EXERCISE AIM: Identify all lines of the data containing the string "network" and copy them.

Items from a data source
==============================

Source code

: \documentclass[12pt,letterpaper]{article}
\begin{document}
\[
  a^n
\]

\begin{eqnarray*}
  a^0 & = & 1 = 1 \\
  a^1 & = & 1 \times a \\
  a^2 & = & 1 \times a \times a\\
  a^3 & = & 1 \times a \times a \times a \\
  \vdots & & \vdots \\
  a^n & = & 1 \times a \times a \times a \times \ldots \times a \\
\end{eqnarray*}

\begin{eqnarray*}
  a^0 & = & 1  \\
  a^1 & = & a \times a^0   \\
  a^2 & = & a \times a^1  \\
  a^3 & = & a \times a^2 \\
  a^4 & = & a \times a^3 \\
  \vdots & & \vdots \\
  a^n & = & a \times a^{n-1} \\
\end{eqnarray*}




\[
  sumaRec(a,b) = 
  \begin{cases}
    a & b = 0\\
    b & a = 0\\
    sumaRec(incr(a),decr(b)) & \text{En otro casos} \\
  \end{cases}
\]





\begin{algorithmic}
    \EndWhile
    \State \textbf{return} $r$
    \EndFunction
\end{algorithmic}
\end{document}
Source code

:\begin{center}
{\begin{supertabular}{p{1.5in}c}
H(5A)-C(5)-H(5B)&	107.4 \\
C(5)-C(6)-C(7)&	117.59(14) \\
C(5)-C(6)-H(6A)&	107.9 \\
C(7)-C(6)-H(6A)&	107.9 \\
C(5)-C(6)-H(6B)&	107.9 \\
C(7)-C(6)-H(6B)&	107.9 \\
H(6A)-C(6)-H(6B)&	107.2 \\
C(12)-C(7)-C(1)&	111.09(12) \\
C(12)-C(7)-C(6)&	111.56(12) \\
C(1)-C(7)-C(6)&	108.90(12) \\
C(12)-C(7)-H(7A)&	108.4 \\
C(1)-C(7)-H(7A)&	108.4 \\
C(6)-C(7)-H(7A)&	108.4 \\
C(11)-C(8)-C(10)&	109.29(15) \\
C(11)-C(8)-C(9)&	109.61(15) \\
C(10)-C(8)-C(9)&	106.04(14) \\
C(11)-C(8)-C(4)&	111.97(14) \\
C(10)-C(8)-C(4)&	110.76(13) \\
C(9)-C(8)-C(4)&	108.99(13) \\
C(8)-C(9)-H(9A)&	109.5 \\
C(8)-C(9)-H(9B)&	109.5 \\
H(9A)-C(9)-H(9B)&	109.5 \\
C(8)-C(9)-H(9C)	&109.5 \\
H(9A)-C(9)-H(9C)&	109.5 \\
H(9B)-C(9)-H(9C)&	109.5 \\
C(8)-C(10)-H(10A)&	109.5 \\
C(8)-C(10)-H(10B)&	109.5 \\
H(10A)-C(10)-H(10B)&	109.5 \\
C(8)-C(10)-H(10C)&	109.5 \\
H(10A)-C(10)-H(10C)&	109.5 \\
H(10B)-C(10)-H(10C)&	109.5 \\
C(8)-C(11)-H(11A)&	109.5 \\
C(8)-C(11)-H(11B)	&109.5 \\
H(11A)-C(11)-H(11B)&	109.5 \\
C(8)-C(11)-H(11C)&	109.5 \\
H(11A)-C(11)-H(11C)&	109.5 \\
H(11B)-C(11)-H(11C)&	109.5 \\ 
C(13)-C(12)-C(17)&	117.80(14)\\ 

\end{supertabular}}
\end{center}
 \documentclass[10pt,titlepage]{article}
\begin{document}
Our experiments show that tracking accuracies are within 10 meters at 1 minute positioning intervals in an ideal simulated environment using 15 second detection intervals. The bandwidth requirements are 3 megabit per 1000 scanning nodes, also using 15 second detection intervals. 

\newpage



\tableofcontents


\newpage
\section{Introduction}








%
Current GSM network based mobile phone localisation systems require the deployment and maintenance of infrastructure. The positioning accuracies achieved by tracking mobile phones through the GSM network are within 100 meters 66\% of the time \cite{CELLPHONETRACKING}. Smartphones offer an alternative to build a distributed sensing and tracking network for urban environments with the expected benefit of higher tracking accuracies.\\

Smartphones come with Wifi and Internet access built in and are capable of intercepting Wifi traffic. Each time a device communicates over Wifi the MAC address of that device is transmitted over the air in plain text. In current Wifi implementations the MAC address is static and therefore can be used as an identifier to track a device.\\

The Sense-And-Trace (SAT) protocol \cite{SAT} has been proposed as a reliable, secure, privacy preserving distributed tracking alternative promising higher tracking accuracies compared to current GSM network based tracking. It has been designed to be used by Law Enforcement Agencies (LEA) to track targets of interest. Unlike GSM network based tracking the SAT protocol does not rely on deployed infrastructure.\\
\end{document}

==============================

RESULT OF THIS TASK:
Current GSM network based mobile phone localisation systems require the deployment and maintenance of infrastructure. The positioning accuracies achieved by tracking mobile phones through the GSM network are within 100 meters 66\% of the time \cite{CELLPHONETRACKING}. Smartphones offer an alternative to build a distributed sensing and tracking network for urban environments with the expected benefit of higher tracking accuracies.\\
The Sense-And-Trace (SAT) protocol \cite{SAT} has been proposed as a reliable, secure, privacy preserving distributed tracking alternative promising higher tracking accuracies compared to current GSM network based tracking. It has been designed to be used by Law Enforcement Agencies (LEA) to track targets of interest. Unlike GSM network based tracking the SAT protocol does not rely on deployed infrastructure.\\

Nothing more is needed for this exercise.